• **Instructions to follow**
Your copy should match the entries exactly, except that it holds no pictures.

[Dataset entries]
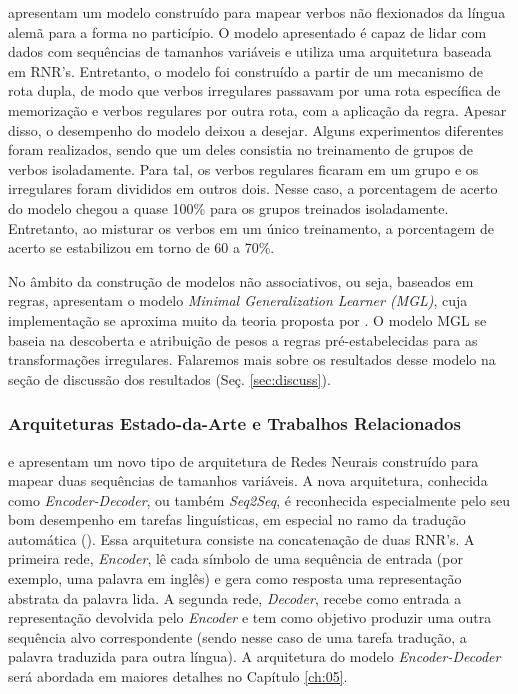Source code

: \cite{wetermann:1997} apresentam um modelo construído para mapear verbos não flexionados da língua alemã para a forma no particípio. O modelo apresentado é capaz de lidar com dados com sequências de tamanhos variáveis e utiliza uma arquitetura baseada em RNR's. Entretanto, o modelo foi construído a partir de um mecanismo de rota dupla, de modo que verbos irregulares passavam por uma rota específica de memorização e verbos regulares por outra rota, com a aplicação da regra. Apesar disso, o desempenho do modelo deixou a desejar. Alguns experimentos diferentes foram realizados, sendo que um deles consistia no treinamento de grupos de verbos isoladamente. Para tal, os verbos regulares ficaram em um grupo e os irregulares foram divididos em outros dois. Nesse caso, a porcentagem de acerto do modelo chegou a quase 100\% para os grupos treinados isoladamente. Entretanto, ao misturar os verbos em um único treinamento, a porcentagem de acerto se estabilizou em torno de 60 a 70\%.  

No âmbito da construção de modelos não associativos, ou seja, baseados em regras, \cite{Albright2003RulesVA} apresentam o modelo \textit{Minimal Generalization Learner (MGL)}, cuja implementação se aproxima muito da teoria proposta por \cite{Pinker:1988}. O modelo MGL se baseia na descoberta e atribuição de pesos a regras pré-estabelecidas para as transformações irregulares. Falaremos mais sobre os resultados desse modelo na seção de discussão dos resultados (Seç. \ref{sec:discuss}).

\subsubsection{Arquiteturas Estado-da-Arte e Trabalhos Relacionados}

\cite{enc-dec:2014} e \cite{seq2seq:2014} apresentam um novo tipo de arquitetura de Redes Neurais construído para mapear duas sequências de tamanhos variáveis. A nova arquitetura, conhecida como \textit{Encoder-Decoder}, ou também \textit{Seq2Seq}, é reconhecida especialmente pelo seu bom desempenho em tarefas linguísticas, em especial no ramo da tradução automática (\cite{Wu:2016}). Essa arquitetura consiste na concatenação de duas RNR's. A primeira rede, \textit{Encoder}, lê cada símbolo de uma sequência de entrada (por exemplo, uma palavra em inglês) e gera como resposta uma representação abstrata da palavra lida. A segunda rede, \textit{Decoder}, recebe como entrada a representação devolvida pelo \textit{Encoder} e tem como objetivo produzir uma outra sequência alvo correspondente (sendo nesse caso de uma tarefa tradução, a palavra traduzida para outra língua). A arquitetura do modelo \textit{Encoder-Decoder} será abordada em maiores detalhes no Capítulo \ref{ch:05}.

• **Expected answer**
Source code

: \cite{wetermann:1997} apresentam um modelo construído para mapear verbos não flexionados da língua alemã para a forma no particípio. O modelo apresentado é capaz de lidar com dados com sequências de tamanhos variáveis e utiliza uma arquitetura baseada em RNR's. Entretanto, o modelo foi construído a partir de um mecanismo de rota dupla, de modo que verbos irregulares passavam por uma rota específica de memorização e verbos regulares por outra rota, com a aplicação da regra. Apesar disso, o desempenho do modelo deixou a desejar. Alguns experimentos diferentes foram realizados, sendo que um deles consistia no treinamento de grupos de verbos isoladamente. Para tal, os verbos regulares ficaram em um grupo e os irregulares foram divididos em outros dois. Nesse caso, a porcentagem de acerto do modelo chegou a quase 100\% para os grupos treinados isoladamente. Entretanto, ao misturar os verbos em um único treinamento, a porcentagem de acerto se estabilizou em torno de 60 a 70\%.  

No âmbito da construção de modelos não associativos, ou seja, baseados em regras, \cite{Albright2003RulesVA} apresentam o modelo \textit{Minimal Generalization Learner (MGL)}, cuja implementação se aproxima muito da teoria proposta por \cite{Pinker:1988}. O modelo MGL se baseia na descoberta e atribuição de pesos a regras pré-estabelecidas para as transformações irregulares. Falaremos mais sobre os resultados desse modelo na seção de discussão dos resultados (Seç. \ref{sec:discuss}).

\subsubsection{Arquiteturas Estado-da-Arte e Trabalhos Relacionados}

\cite{enc-dec:2014} e \cite{seq2seq:2014} apresentam um novo tipo de arquitetura de Redes Neurais construído para mapear duas sequências de tamanhos variáveis. A nova arquitetura, conhecida como \textit{Encoder-Decoder}, ou também \textit{Seq2Seq}, é reconhecida especialmente pelo seu bom desempenho em tarefas linguísticas, em especial no ramo da tradução automática (\cite{Wu:2016}). Essa arquitetura consiste na concatenação de duas RNR's. A primeira rede, \textit{Encoder}, lê cada símbolo de uma sequência de entrada (por exemplo, uma palavra em inglês) e gera como resposta uma representação abstrata da palavra lida. A segunda rede, \textit{Decoder}, recebe como entrada a representação devolvida pelo \textit{Encoder} e tem como objetivo produzir uma outra sequência alvo correspondente (sendo nesse caso de uma tarefa tradução, a palavra traduzida para outra língua). A arquitetura do modelo \textit{Encoder-Decoder} será abordada em maiores detalhes no Capítulo \ref{ch:05}.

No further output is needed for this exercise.